Hydro-Man has his own agency?
edited 22nd Mar '15 11:04:13 AM by KarkatTheDalek
Oh God! Natural light!![]()
Yes, and no. He put the genie back in the bottle by publicly "retiring" from being Iron Man at one point. He unmasked again just before Civil War began as a show of support for the Registration Act.
Hail Hydro! Plug up one spring, two more shall take its place!
Unless you mean the Team Fortress 2 map, in which case, nah, Hydro's boring.
The X-Men don't really have secret identities, because they don't have civilian lives at all. Sometimes they wear masks, but those masks are kinda pointless. Most of the time, the publicly only ever sees mutants when they're having destructive battles that tear up human cities and get humans killed; they secret themselves away in their own social bastions from the world and only come out to have gang wars in human territory over whether or not killing the humans is a good thing to do.

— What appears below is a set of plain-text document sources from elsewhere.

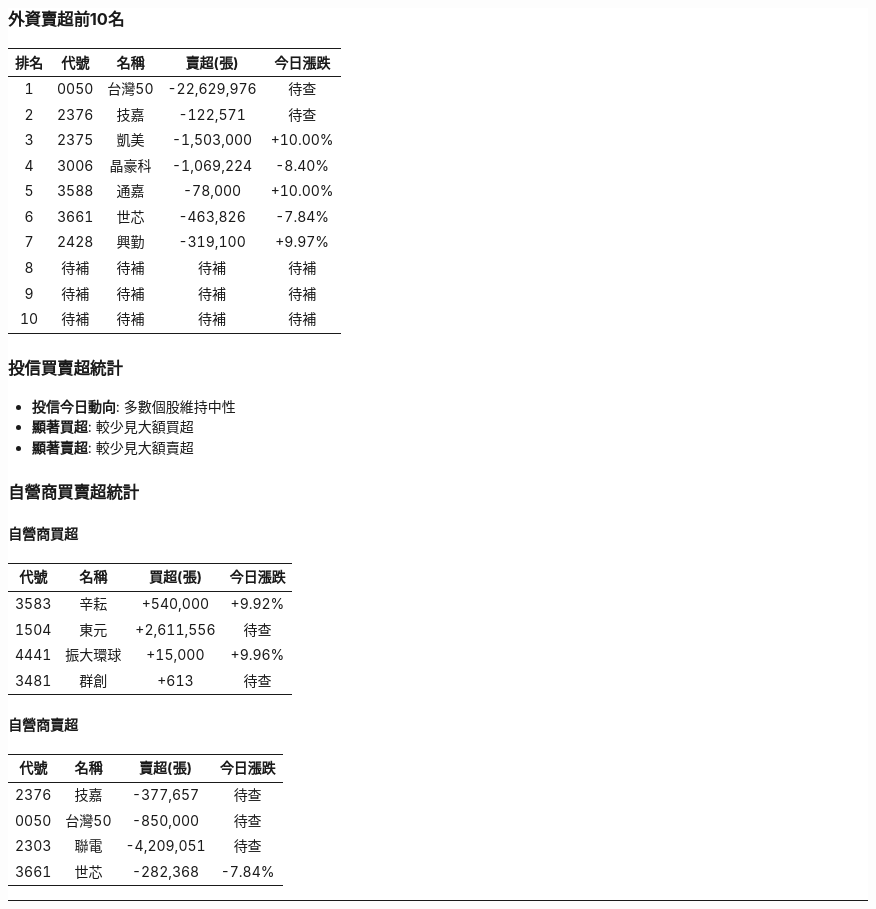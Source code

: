 ### 外資賣超前10名
| 排名 | 代號 | 名稱 | 賣超(張) | 今日漲跌 |
|:----:|:----:|:----:|:--------:|:--------:|
| 1 | 0050 | 台灣50 | -22,629,976 | 待查 |
| 2 | 2376 | 技嘉 | -122,571 | 待查 |
| 3 | 2375 | 凱美 | -1,503,000 | +10.00% |
| 4 | 3006 | 晶豪科 | -1,069,224 | -8.40% |
| 5 | 3588 | 通嘉 | -78,000 | +10.00% |
| 6 | 3661 | 世芯 | -463,826 | -7.84% |
| 7 | 2428 | 興勤 | -319,100 | +9.97% |
| 8 | 待補 | 待補 | 待補 | 待補 |
| 9 | 待補 | 待補 | 待補 | 待補 |
| 10 | 待補 | 待補 | 待補 | 待補 |

### 投信買賣超統計
- **投信今日動向**: 多數個股維持中性
- **顯著買超**: 較少見大額買超
- **顯著賣超**: 較少見大額賣超

### 自營商買賣超統計
#### 自營商買超
| 代號 | 名稱 | 買超(張) | 今日漲跌 |
|:----:|:----:|:--------:|:--------:|
| 3583 | 辛耘 | +540,000 | +9.92% |
| 1504 | 東元 | +2,611,556 | 待查 |
| 4441 | 振大環球 | +15,000 | +9.96% |
| 3481 | 群創 | +613 | 待查 |

#### 自營商賣超
| 代號 | 名稱 | 賣超(張) | 今日漲跌 |
|:----:|:----:|:--------:|:--------:|
| 2376 | 技嘉 | -377,657 | 待查 |
| 0050 | 台灣50 | -850,000 | 待查 |
| 2303 | 聯電 | -4,209,051 | 待查 |
| 3661 | 世芯 | -282,368 | -7.84% |

---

edited 22nd Mar '15 1:05:08 PM by TobiasDrake
My Tumblr. Currently side-by-side liveblogging Digimon Adventure, sub vs dub.I do like how marvel deals with secret identities; most of the big heroes don't actually have them and it's when you get down to the smaller ones that effort has to be extended to keep them. This also creates an interesting medium; for example, in the recent Hawkeye run, it was public knowledge that Clint Barton was Hawkeye but most people wouldn't actually have that memorized or recognize his face. Although there are a few characters where I honestly can't tell if they have a secret identity or not, which is frustrating.
There was actually a really funny incident where Vulture ripped off Spider-Man's mask and immediately became pissed off because he had no idea who the hell he was. He'd spent years assuming Spider-Man must be some influential, recognizable public figure like Reed Richards or Tony Stark and never stopped to consider he was just some random dude who nobody could pick out of a crowd.
It's an interesting point about DC that a lot of their characters' secret identities are such a liability because several of their key characters are powerful or at least recognizable outside of their hero lives as well. Clark Kent is a world famous reporter who has covered many important events, Bruce Wayne is... Bruce Wayne, Oliver Queen is in a similar situation as Bruce, Hal Jordan is a famous pilot who is the boyfriend of the owner of one of the most influential air and space corporations in the world, etc. There's a lot of "glamorous people living even more glamorous secret lives" there.
People like Flash and Plastic Man are lucky. Nobody knows who the heck they are.
On a related note, Batman himself's Secret Identity issues are an interest flip from Iron Man. While revealing his secret identity allowed Tony and his company to get even morepower and influence in the end, DC instead runs very strictly with the idea that if Batman's secret ever came out, Bruce's assets would be frozen and he would be hunted down and thrown in jail. Even though that doesn't quite gel with the image of Batman as a public figure and member of the Justice League (but then, Batman's own series often doesn't gel with his appearances in ensemble titles in terms of tone and portrayal anyway).
The main DC character I think would really suffer from getting their secret identity revealed is Superman - not because it would put him or his loved ones in any more danger (since those guys are about as danger prone as they come already, and he's Superman), but because it would easily prevent him from living a normal life - which is something he deeply craves (at least, Nu52. I don't know much about Superman's relation to his humanity in the current continuity).
edited 22nd Mar '15 1:49:28 PM by KnownUnknown

You want to get crazier? Steve Rogers used to draw the in-universe Captain America comic.